■ EXTRACTED INFORMATION
===

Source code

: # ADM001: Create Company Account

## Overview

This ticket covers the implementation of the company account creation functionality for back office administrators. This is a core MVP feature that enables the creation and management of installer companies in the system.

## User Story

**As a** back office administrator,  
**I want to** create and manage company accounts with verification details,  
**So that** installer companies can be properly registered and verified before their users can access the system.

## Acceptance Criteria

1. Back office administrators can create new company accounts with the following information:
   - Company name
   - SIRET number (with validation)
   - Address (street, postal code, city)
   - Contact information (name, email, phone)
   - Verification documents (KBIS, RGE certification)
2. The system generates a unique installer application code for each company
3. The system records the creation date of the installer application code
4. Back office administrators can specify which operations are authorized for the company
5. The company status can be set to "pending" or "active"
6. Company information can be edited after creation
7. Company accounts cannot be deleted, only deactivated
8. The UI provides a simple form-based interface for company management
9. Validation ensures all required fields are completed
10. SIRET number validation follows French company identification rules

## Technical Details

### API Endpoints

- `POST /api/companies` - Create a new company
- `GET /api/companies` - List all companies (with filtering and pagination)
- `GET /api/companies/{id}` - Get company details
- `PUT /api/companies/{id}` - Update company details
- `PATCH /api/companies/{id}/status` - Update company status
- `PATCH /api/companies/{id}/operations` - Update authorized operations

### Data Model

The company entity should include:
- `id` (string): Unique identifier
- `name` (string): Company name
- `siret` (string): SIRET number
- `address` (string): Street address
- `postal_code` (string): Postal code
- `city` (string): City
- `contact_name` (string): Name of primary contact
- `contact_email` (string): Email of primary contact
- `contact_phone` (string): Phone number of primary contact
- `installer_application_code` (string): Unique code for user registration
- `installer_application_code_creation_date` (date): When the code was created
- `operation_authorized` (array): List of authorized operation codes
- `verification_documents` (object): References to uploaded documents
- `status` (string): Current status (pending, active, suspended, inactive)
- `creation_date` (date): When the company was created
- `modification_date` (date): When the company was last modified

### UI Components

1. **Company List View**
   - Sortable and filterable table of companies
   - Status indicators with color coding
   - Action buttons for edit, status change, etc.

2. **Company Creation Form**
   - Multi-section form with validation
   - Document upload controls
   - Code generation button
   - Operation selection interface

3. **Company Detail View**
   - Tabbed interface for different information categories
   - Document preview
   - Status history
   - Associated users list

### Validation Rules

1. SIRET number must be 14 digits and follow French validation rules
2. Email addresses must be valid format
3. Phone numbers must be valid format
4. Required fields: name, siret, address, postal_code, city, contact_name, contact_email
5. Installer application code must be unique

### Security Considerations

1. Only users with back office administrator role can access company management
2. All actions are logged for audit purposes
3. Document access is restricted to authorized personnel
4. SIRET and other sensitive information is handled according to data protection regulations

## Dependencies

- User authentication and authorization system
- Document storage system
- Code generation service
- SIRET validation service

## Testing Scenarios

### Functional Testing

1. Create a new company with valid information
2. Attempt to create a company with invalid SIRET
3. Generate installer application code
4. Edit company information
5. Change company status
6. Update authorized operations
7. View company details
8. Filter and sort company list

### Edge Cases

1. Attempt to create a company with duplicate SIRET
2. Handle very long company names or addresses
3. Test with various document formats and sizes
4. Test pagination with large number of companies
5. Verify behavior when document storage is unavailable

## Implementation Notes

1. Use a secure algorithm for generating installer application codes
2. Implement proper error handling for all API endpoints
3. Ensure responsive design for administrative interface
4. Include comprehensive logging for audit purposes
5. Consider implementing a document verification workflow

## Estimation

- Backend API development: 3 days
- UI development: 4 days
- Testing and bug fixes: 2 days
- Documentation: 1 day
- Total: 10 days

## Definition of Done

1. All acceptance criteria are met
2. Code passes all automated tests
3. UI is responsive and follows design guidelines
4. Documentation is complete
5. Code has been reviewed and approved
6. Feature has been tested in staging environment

===

Repeat the material in full, exactly as written.

■ ANSWER TO THIS PROBLEM
Source code

: # ADM001: Create Company Account

## Overview

This ticket covers the implementation of the company account creation functionality for back office administrators. This is a core MVP feature that enables the creation and management of installer companies in the system.

## User Story

**As a** back office administrator,  
**I want to** create and manage company accounts with verification details,  
**So that** installer companies can be properly registered and verified before their users can access the system.

## Acceptance Criteria

1. Back office administrators can create new company accounts with the following information:
   - Company name
   - SIRET number (with validation)
   - Address (street, postal code, city)
   - Contact information (name, email, phone)
   - Verification documents (KBIS, RGE certification)
2. The system generates a unique installer application code for each company
3. The system records the creation date of the installer application code
4. Back office administrators can specify which operations are authorized for the company
5. The company status can be set to "pending" or "active"
6. Company information can be edited after creation
7. Company accounts cannot be deleted, only deactivated
8. The UI provides a simple form-based interface for company management
9. Validation ensures all required fields are completed
10. SIRET number validation follows French company identification rules

## Technical Details

### API Endpoints

- `POST /api/companies` - Create a new company
- `GET /api/companies` - List all companies (with filtering and pagination)
- `GET /api/companies/{id}` - Get company details
- `PUT /api/companies/{id}` - Update company details
- `PATCH /api/companies/{id}/status` - Update company status
- `PATCH /api/companies/{id}/operations` - Update authorized operations

### Data Model

The company entity should include:
- `id` (string): Unique identifier
- `name` (string): Company name
- `siret` (string): SIRET number
- `address` (string): Street address
- `postal_code` (string): Postal code
- `city` (string): City
- `contact_name` (string): Name of primary contact
- `contact_email` (string): Email of primary contact
- `contact_phone` (string): Phone number of primary contact
- `installer_application_code` (string): Unique code for user registration
- `installer_application_code_creation_date` (date): When the code was created
- `operation_authorized` (array): List of authorized operation codes
- `verification_documents` (object): References to uploaded documents
- `status` (string): Current status (pending, active, suspended, inactive)
- `creation_date` (date): When the company was created
- `modification_date` (date): When the company was last modified

### UI Components

1. **Company List View**
   - Sortable and filterable table of companies
   - Status indicators with color coding
   - Action buttons for edit, status change, etc.

2. **Company Creation Form**
   - Multi-section form with validation
   - Document upload controls
   - Code generation button
   - Operation selection interface

3. **Company Detail View**
   - Tabbed interface for different information categories
   - Document preview
   - Status history
   - Associated users list

### Validation Rules

1. SIRET number must be 14 digits and follow French validation rules
2. Email addresses must be valid format
3. Phone numbers must be valid format
4. Required fields: name, siret, address, postal_code, city, contact_name, contact_email
5. Installer application code must be unique

### Security Considerations

1. Only users with back office administrator role can access company management
2. All actions are logged for audit purposes
3. Document access is restricted to authorized personnel
4. SIRET and other sensitive information is handled according to data protection regulations

## Dependencies

- User authentication and authorization system
- Document storage system
- Code generation service
- SIRET validation service

## Testing Scenarios

### Functional Testing

1. Create a new company with valid information
2. Attempt to create a company with invalid SIRET
3. Generate installer application code
4. Edit company information
5. Change company status
6. Update authorized operations
7. View company details
8. Filter and sort company list

### Edge Cases

1. Attempt to create a company with duplicate SIRET
2. Handle very long company names or addresses
3. Test with various document formats and sizes
4. Test pagination with large number of companies
5. Verify behavior when document storage is unavailable

## Implementation Notes

1. Use a secure algorithm for generating installer application codes
2. Implement proper error handling for all API endpoints
3. Ensure responsive design for administrative interface
4. Include comprehensive logging for audit purposes
5. Consider implementing a document verification workflow

## Estimation

- Backend API development: 3 days
- UI development: 4 days
- Testing and bug fixes: 2 days
- Documentation: 1 day
- Total: 10 days

## Definition of Done

1. All acceptance criteria are met
2. Code passes all automated tests
3. UI is responsive and follows design guidelines
4. Documentation is complete
5. Code has been reviewed and approved
6. Feature has been tested in staging environment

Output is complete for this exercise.